Does a giallo have to make sense to be entertaining? Viewers may well ask themselves that question whilst savouring this sinfully enjoyable Italian oddity. Sex and the Witch assembles a rogues gallery of familiar Euro-horror players: pop star Gianni Dei, who went on to grace the even sleazier Patrick Still Lives (1980), Irish actor Donald O’Brien of Zombie Holocaust (1980) infamy, American actress Jessica Dublin who went from working with Federico Fellini and Luchino Visconti to indulging all manner of unpleasantness in Greek-made Video Nasty Island of Death (1976), and beautiful Camille Keaton, granddaughter of silent screen legend Buster Keaton, who carved her own unique niche as an oft-catatonic horror heroine in the superb What Have You Done to Solange? (1971) and overrated I Spit on Your Grave (1978).

Indulging in mixed messages typical of its genre, condemning youth culture whilst wallowing in its permissiveness, the film gathers the familiar glamorous yet morally murky young studs and sex kittens who bitch and snipe at each other before the killer bumps them off, but punctuates its plot with numerous sex scenes. So frequent are such saucy digressions it would seem solving the mystery is the last thing on anyone’s mind, least of all writer-director Angelo Pannaccio. Pannaccio segued from spaghetti westerns into sexploitation, with notable titles Naked Exorcism (1975) and Porno Erotico Western (1979) in his future, which explains his eagerness to include as many scenes as possible with attractive starlets in a state of undress.

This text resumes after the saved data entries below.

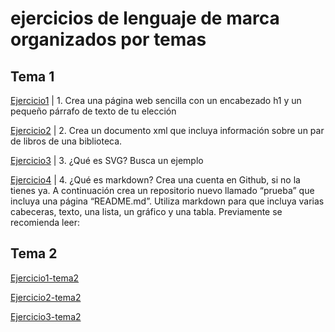 # ejercicios de lenguaje de marca organizados por temas
## Tema 1

[Ejercicio1](https://github.com/Joselucardiaz2002/EJERCICIOSLLMM/blob/main/TEMA%201/ejercicio_1) | 1.	Crea una página web sencilla con un encabezado h1 y un pequeño párrafo de texto de tu elección

[Ejercicio2](https://github.com/Joselucardiaz2002/EJERCICIOSLLMM/blob/main/TEMA%201/ejercicio_2) | 2.	Crea un documento xml que incluya información sobre un par de libros de una biblioteca.

[Ejercicio3](https://github.com/Joselucardiaz2002/EJERCICIOSLLMM/blob/main/TEMA%201/ejercicio_3) | 3.	¿Qué es SVG? Busca un ejemplo

[Ejercicio4](https://github.com/Joselucardiaz2002/EJERCICIOSLLMM/blob/main/TEMA%201/ejercicio_4) | 4.	¿Qué es markdown? Crea una cuenta en Github, si no la tienes ya. A continuación crea un repositorio nuevo llamado “prueba” que incluya una página “README.md”. Utiliza markdown para que incluya varias cabeceras, texto, una lista, un gráfico y una tabla. Previamente se recomienda leer:

## Tema 2
[Ejercicio1-tema2](https://github.com/Joselucardiaz2002/EJERCICIOSLLMM/blob/main/TEMA%201/ejercicio_1_tema_2)

[Ejercicio2-tema2](https://github.com/Joselucardiaz2002/EJERCICIOSLLMM/blob/main/TEMA%201/ejercicio_2_tema_2)

[Ejercicio3-tema2](https://github.com/Joselucardiaz2002/EJERCICIOSLLMM/blob/main/TEMA%201/ejercicio_3_tema_2)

Nothing wrong with that per se, though it is a mystery what function Tony and Gloria serve for the story other than getting it on at every opportunity including a threesome with a sexy blonde.

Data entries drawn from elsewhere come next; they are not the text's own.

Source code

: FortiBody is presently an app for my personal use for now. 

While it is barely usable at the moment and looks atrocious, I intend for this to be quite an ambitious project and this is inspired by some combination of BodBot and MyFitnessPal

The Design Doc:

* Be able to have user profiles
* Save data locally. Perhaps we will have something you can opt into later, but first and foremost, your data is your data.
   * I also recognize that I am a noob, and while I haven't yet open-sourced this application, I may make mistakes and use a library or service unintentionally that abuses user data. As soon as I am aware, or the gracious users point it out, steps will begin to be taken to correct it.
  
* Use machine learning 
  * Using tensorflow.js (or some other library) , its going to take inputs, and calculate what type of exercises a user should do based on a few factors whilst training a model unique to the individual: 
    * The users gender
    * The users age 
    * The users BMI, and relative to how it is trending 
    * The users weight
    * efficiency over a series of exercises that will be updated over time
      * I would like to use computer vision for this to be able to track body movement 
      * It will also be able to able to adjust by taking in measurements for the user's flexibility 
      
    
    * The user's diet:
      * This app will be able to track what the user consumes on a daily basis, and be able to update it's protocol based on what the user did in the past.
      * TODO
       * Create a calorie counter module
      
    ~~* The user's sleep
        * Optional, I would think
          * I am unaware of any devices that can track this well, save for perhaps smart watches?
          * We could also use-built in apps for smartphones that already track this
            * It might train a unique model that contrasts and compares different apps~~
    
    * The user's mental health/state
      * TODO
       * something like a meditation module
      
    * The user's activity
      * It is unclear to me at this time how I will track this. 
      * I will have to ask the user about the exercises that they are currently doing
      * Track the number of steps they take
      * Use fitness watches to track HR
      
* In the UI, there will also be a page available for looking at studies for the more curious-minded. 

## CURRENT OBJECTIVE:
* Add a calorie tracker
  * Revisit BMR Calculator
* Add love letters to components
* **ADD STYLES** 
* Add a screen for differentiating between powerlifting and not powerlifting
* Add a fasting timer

Nevertheless, Pannaccio weaves an eerie aura of mystery while the crumbling castle serves as a creepy location and Daniele Patucchi’s alternately spooky and sublime easy listening score enhances the engagingly off-kilter mood. In classic giallo style, each character harbours a secret: Simon was supposedly Sir Thomas’ gay lover (though we see no evidence of this given he has an affair with one of the nieces), Ingrid is in secret contact with sinister Aunt Evelyn and appears to be a drug addict, but the most reccurent theme is incest. Ostensible heroine Susan (who spends most of her time making erotic sculptures) is having an affair with Edward. Nath harbours an unhealthy attraction to sister Ann (fair enough, she’s Camille Keaton, after all) and is enraged she is cavorting with sibling, Johnny. There are vague ideas about suppressed passions and guilty secrets destroying the family but Patucchi buries these beneath further wild digressions including a visit to a psychedelic orgy with gorgeous naked hippie girls in bizarre headgear grooving to acid rock. However, the Jekyll and Hyde twist involving the killer’s identity is genuinely novel and prefigures the hilarious coda wherein the ever-insatiable Gloria and Tony search desperately for a place to shag only to find each bedroom holds a dead body.